The National Institute of Biomedical Imaging and Bioengineering (NIBIB) researchers have developed a blood test for rapid identification placenta accreta spectrum (PAS) according to a new report. The disorder is a life-threatening condition that occurs when the placenta remains attached to the uterus after childbirth enabling timely intervention by high-risk pregnancy specialists.
Although it occurs in less than 0.5% of pregnancies, PAS disorder is a serious condition in which the placenta anchors too deeply into the uterine wall during pregnancy. The condition can result in significant blood loss during labor and delivery requiring blood transfusions and intensive care to avoid serious complications, or more tragically, the death of the mother.
Currently, mothers with a history of pregnancy complications are examined with ultrasound for indications of PAS. However, women without such history can also be at risk for PAS making the current screening protocol insufficient.
Developed by an international team from the UCLA and Cedars Sinai Medical Center in Los Angeles, University of Utah in Salt Lake City, and research institutions in China, the blood test can be performed in the first trimester of pregnancy, which allows for early referrals to doctors who specialize in high-risk pregnancies.

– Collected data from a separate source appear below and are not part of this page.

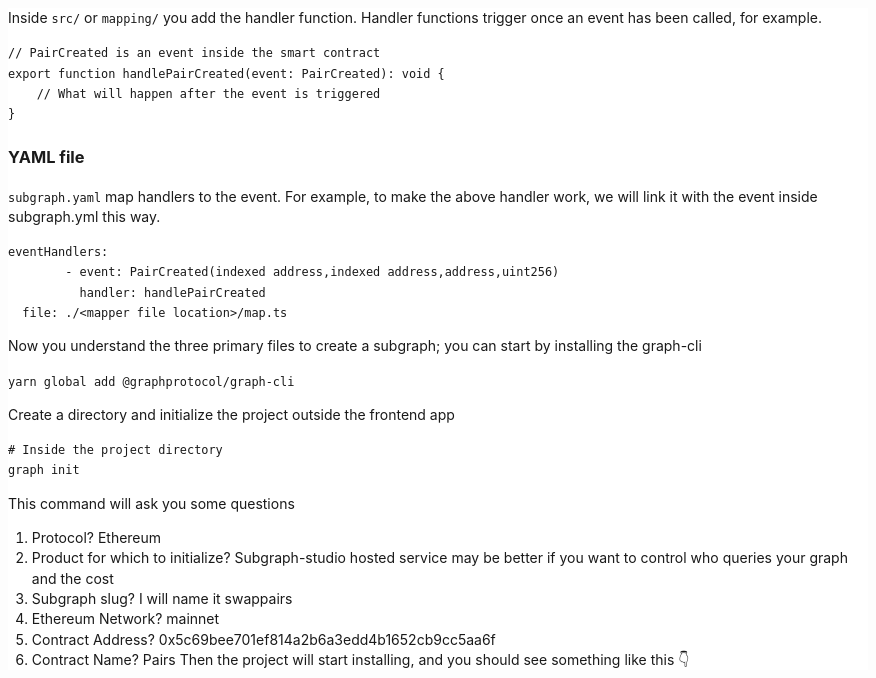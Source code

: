 Inside `src/` or `mapping/` you add the handler function. Handler functions trigger once an event has been called, for example.

```
// PairCreated is an event inside the smart contract
export function handlePairCreated(event: PairCreated): void {
    // What will happen after the event is triggered
}
```

### YAML file

`subgraph.yaml` map handlers to the event. For example, to make the above handler work, we will link it with the event inside subgraph.yml this way.

```
eventHandlers:
        - event: PairCreated(indexed address,indexed address,address,uint256)
          handler: handlePairCreated
  file: ./<mapper file location>/map.ts
```

Now you understand the three primary files to create a subgraph; you can start by installing the graph-cli

```
yarn global add @graphprotocol/graph-cli
```

Create a directory and initialize the project outside the frontend app

```
# Inside the project directory
graph init
```

This command will ask you some questions

1. Protocol? Ethereum
2. Product for which to initialize? Subgraph-studio hosted service may be better if you want to control who queries your graph and the cost
3. Subgraph slug? I will name it swappairs
4. Ethereum Network? mainnet
5. Contract Address? 0x5c69bee701ef814a2b6a3edd4b1652cb9cc5aa6f
6. Contract Name? Pairs
   Then the project will start installing, and you should see something like this 👇

<figure>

The new approach uses a technology called the NanoVelcro Chip, which has been developed over the past 15 years by Dr. Yazhen Zhu and Hsian-Rong Tseng, UCLA professors of molecular and medical pharmacology. The chip was originally created to detect tumor cells in the blood of cancer patients. The team adapted the chip so that it could detect placenta cells in maternal blood samples.
The chip detects a specific cell type associated with the onset of PAS known as circulating trophoblasts. The NanoVelcro test is relatively simple and was designed to be easily done within the normal workflow of healthcare facilities providing prenatal care. It requires only 2 milliliters of blood, from which cells are isolated and incubated on the test chip overnight. The number of trophoblasts and trophoblast clusters captured by the NanoVelcro chip is then counted using a fluorescent microscope. Thus, the identification of an abnormal number of trophoblasts and trophoblast clusters—indicating increased risk of PAS—can be determined in less than 24 hours.

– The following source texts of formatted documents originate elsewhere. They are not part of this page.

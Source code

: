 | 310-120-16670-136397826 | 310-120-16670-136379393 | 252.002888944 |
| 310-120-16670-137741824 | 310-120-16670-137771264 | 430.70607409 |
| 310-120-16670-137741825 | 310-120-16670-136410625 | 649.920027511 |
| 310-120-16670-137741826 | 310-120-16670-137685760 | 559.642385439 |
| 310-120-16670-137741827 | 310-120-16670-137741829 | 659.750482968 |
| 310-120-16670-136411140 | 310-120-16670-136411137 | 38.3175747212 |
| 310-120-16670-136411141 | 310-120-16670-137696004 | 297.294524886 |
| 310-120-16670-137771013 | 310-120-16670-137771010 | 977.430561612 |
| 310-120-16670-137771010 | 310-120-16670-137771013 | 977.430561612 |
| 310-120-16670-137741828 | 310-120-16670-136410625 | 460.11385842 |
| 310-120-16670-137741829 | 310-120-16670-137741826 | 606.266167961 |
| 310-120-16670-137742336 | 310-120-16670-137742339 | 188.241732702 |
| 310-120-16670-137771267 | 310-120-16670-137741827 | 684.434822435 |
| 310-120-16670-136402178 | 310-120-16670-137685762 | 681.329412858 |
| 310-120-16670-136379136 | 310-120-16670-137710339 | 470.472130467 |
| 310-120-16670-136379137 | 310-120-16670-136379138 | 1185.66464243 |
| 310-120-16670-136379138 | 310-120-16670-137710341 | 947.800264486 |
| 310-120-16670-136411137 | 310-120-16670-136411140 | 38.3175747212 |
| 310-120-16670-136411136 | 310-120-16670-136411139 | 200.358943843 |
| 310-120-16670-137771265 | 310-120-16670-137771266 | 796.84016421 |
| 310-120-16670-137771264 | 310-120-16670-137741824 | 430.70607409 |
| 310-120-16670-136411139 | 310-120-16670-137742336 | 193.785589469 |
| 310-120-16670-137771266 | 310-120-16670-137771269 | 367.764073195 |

In tests with more than 100 women, the blood test had 83.8% probability for confirming the presence of placenta accreta and 92% probability for ruling it out with a negative result.
“Recent population studies have shown that half to two‐thirds of cases of PAS disorders remain undiagnosed before delivery highlighting the crucial need to develop new technologies for prenatal detection,” explains Dr. Margareta Pisarska from Cedars Sinai Medical Center, co-senior author of the work. “Our study demonstrates a promising noninvasive technology for detecting PAS that does not rely on expensive imaging instruments or expertise making it accessible for a range of point-of-care settings including in low resource areas.”
The team credits the success of their work to a multidisciplinary approach that convened experts in obstetrics, pathology, nanotechnology, engineering and microfluidics. The group is currently exploring ways to refine the test to improve its accuracy and reliability.
The study was reported in Nature Communications.